« Trois » d’Acid Arab : techno in the casbah

Maître incontesté de l’électro à la sauce orientale, le collectif parisien sort son galvanisant troisième album, mû par une redoutable dynamique rythmique.

Jérôme Provençal  • 1 février 2023 abonné·es
« Trois » d’Acid Arab : techno in the casbah
© Guillaume Durand.

٣ (Trois), Acid Arab, Crammed Discs, acidarab.bandcamp.com.

L’idée d’un projet mêlant électronique et musiques du Maghreb ou du Moyen-Orient a jailli en 2012 du frottement des platines de deux DJ parisiens, Guido Minisky et Hervé Carvalho. Le concept s’est d’abord concrétisé sous la forme de chaudes soirées hybrides baptisées Acid Arab et organisées dans divers clubs de la capitale, puis de compilations.

Rapidement, le besoin et l’envie de composer des morceaux originaux ont donné naissance à un groupe, le binôme originel étant rejoint par deux producteurs, Nicolas Borne et Pierre-Yves Casanova, ainsi que par le claviériste Kenzi Bourras.

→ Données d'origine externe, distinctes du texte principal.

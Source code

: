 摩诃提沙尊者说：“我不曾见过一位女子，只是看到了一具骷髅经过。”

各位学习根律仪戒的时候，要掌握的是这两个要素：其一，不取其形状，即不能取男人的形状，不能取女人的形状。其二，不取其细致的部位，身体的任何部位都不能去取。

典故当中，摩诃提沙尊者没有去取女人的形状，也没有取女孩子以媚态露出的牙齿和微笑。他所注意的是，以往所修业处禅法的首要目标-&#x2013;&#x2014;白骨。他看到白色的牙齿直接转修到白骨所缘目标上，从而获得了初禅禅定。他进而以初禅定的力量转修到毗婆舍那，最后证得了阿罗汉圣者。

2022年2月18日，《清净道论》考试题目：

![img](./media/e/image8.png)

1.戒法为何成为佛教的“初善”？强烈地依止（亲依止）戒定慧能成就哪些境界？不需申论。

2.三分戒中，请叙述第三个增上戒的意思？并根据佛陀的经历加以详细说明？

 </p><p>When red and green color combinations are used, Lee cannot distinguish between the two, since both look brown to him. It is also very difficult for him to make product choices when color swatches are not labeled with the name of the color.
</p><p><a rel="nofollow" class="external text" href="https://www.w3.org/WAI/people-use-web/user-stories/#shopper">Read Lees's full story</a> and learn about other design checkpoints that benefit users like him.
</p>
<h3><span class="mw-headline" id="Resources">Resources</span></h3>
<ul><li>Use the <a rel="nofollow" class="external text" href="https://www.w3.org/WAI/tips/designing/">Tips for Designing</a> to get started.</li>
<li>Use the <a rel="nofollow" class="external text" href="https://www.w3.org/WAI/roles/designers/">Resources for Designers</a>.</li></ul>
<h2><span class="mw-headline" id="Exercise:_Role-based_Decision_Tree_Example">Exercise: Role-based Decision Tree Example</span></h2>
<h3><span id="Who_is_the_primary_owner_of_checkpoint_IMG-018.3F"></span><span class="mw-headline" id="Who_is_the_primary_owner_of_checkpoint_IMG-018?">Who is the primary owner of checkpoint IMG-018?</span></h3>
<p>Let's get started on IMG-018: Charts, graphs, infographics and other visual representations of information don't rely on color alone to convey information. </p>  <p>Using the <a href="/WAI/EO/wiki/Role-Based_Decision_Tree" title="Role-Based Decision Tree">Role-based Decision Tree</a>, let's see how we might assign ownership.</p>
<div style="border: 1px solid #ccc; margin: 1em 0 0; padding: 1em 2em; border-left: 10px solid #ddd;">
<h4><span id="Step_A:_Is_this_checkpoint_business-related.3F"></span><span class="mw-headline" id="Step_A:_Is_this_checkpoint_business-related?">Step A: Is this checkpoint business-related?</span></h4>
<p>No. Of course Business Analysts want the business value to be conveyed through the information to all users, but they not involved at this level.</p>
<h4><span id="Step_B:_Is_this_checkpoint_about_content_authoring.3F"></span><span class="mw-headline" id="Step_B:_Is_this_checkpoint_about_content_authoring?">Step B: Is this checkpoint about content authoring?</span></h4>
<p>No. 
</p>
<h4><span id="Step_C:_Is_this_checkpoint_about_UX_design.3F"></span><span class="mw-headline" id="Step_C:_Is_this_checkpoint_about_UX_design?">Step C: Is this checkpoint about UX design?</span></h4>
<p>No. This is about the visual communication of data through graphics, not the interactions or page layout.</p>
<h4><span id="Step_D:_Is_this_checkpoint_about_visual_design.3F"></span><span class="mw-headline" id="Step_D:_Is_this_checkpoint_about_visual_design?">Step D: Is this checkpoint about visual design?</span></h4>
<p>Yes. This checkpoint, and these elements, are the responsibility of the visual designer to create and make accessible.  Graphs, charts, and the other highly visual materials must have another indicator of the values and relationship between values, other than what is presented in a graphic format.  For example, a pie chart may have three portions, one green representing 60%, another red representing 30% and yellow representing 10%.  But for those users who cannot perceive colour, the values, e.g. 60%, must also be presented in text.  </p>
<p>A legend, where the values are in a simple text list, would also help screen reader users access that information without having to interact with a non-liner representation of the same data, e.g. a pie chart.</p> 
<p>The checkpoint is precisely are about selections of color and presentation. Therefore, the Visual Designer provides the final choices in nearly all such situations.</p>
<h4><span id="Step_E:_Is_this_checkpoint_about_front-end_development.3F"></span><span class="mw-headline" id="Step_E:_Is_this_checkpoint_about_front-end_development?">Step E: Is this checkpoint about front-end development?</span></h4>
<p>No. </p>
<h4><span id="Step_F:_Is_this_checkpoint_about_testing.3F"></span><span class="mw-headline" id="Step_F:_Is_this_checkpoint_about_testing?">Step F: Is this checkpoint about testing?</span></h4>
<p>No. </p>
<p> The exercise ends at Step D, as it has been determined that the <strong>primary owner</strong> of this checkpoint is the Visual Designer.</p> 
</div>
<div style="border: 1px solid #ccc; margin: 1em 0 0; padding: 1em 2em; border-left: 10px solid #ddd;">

En concert le 9 février à Paris (Olympia), le 18 février à Aix-en-Provence (6Mic), le 25 février à Lyon (Wintower), le 4 mars à La Rochelle (La Sirène).

« Notre processus créatif est toujours un peu le même depuis le début, explique Hervé Carvalho. Nous partons d’ébauches proposées par l’un d’entre nous. Suivant les morceaux, nous travaillons ensuite avec d’autres musiciens, des chanteurs ou des chanteuses. Kenzi – qui connaît beaucoup de monde, en particulier dans la diaspora algérienne à Paris – fait souvent l’intermédiaire. »

Après avoir publié deux disques – dont l’impeccable compilation Collections (2013) – chez Versatile (excellent label électro parisien), cette belle équipe transfrontalière, déjà très remarquée à l’époque, a intégré la maison bruxelloise Crammed Discs. Une parfaite association de bienfaiteurs, dans la mesure où ladite maison apporte depuis quarante ans une contribution majeure à la sono mondiale en favorisant au maximum le décloisonnement musical via d’exigeantes productions hors format.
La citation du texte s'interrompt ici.